* _EXERCISE GOAL_
Among the entries below, how many lines contain "emph"? Answer with the number only.

========================

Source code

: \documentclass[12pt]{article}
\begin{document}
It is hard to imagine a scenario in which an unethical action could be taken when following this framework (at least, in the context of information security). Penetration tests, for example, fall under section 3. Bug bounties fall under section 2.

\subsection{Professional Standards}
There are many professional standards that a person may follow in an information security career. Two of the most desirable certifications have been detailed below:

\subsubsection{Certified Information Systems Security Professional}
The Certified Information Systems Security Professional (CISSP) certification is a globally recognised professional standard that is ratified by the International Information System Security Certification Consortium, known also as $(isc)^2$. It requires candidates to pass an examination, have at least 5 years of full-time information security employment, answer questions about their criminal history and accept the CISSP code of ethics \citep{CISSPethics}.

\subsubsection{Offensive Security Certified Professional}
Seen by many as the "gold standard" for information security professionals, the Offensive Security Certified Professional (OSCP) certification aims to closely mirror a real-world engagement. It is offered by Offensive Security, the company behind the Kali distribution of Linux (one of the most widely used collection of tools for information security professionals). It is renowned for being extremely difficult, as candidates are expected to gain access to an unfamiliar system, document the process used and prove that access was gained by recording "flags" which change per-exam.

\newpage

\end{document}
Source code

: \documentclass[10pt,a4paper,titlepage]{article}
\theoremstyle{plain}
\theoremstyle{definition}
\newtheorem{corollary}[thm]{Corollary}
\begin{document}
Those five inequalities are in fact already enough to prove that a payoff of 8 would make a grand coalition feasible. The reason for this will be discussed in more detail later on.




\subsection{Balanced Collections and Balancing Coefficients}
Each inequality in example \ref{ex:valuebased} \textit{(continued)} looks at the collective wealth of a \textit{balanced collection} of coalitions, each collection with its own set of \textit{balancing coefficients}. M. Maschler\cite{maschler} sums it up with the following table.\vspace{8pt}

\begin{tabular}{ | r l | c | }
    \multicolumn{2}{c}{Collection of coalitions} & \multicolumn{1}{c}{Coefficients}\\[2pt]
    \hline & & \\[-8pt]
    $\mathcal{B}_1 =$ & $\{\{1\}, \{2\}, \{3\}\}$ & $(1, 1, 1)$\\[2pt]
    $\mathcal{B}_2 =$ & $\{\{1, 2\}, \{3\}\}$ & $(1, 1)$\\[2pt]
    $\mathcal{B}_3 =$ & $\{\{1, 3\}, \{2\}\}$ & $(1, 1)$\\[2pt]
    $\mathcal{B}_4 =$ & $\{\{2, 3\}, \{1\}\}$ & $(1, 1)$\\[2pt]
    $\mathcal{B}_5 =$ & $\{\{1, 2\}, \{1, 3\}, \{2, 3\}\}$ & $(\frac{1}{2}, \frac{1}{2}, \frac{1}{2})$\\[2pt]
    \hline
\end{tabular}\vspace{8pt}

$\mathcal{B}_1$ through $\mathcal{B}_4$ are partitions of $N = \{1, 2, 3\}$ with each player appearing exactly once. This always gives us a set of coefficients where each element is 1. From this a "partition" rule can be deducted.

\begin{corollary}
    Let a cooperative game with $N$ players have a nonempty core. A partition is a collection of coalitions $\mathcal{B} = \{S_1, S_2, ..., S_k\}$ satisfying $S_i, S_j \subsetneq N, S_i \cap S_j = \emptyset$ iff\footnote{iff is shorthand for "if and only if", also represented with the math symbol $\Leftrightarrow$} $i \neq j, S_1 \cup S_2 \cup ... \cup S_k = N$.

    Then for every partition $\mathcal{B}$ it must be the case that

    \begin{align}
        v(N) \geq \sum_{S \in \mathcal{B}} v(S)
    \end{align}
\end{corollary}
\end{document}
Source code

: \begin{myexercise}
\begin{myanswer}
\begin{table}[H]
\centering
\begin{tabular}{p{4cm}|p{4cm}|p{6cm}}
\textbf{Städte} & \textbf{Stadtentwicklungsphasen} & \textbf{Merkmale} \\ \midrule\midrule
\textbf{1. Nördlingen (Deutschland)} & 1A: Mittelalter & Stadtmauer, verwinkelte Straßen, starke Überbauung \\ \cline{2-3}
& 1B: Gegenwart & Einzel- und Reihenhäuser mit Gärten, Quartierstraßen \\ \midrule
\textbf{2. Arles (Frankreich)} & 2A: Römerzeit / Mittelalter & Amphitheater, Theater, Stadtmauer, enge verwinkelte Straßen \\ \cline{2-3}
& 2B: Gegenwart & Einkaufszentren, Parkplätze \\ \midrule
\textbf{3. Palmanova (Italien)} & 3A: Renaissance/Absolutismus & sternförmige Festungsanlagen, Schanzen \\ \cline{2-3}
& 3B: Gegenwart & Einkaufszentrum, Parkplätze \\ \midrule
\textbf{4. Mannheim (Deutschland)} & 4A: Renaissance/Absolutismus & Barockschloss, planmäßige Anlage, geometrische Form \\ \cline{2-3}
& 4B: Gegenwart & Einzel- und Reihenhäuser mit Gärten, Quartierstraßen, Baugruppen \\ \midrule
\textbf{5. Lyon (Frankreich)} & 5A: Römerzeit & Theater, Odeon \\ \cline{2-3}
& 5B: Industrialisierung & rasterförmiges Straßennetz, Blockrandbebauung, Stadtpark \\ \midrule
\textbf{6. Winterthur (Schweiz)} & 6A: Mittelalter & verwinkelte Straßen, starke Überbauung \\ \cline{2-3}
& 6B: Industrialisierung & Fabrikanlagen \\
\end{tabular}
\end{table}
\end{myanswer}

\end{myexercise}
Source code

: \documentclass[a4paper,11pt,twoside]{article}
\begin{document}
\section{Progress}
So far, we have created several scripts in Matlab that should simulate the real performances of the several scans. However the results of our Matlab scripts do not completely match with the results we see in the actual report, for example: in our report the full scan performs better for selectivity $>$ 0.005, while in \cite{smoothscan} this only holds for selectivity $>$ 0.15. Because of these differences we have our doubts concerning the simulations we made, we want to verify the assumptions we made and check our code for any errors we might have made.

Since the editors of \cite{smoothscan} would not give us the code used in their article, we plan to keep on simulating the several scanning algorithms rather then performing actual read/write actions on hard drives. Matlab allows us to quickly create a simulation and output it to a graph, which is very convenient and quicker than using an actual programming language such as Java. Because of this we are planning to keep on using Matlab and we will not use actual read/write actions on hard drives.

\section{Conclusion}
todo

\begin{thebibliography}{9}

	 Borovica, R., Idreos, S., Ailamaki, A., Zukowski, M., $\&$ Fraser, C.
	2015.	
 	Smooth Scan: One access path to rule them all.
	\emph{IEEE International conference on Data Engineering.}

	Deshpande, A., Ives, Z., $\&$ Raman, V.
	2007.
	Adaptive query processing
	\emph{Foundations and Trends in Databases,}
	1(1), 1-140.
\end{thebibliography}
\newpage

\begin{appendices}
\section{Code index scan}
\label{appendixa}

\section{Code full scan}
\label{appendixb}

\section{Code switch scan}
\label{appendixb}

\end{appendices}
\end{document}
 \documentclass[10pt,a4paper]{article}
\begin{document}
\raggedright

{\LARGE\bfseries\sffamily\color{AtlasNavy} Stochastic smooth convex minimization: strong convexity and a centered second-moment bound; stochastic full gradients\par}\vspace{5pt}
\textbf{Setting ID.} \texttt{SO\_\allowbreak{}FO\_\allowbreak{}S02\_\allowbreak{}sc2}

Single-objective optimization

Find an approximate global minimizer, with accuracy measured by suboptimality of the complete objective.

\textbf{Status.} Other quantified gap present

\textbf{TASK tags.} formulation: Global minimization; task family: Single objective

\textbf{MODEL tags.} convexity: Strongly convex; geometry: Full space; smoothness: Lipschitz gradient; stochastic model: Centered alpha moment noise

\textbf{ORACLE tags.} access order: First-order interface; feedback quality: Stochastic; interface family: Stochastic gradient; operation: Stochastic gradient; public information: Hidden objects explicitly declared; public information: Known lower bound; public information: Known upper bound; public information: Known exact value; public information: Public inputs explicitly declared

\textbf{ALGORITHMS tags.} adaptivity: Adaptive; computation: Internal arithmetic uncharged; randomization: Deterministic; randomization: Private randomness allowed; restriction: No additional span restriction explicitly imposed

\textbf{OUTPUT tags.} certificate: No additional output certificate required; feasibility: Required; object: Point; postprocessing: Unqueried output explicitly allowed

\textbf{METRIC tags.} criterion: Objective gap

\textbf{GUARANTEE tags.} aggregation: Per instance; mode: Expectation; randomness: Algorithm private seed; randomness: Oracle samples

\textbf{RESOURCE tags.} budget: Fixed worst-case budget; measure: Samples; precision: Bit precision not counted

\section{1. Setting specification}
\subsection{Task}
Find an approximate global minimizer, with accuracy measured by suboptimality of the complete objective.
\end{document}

========================

* _RESPONSE FOR THIS EXERCISE_
2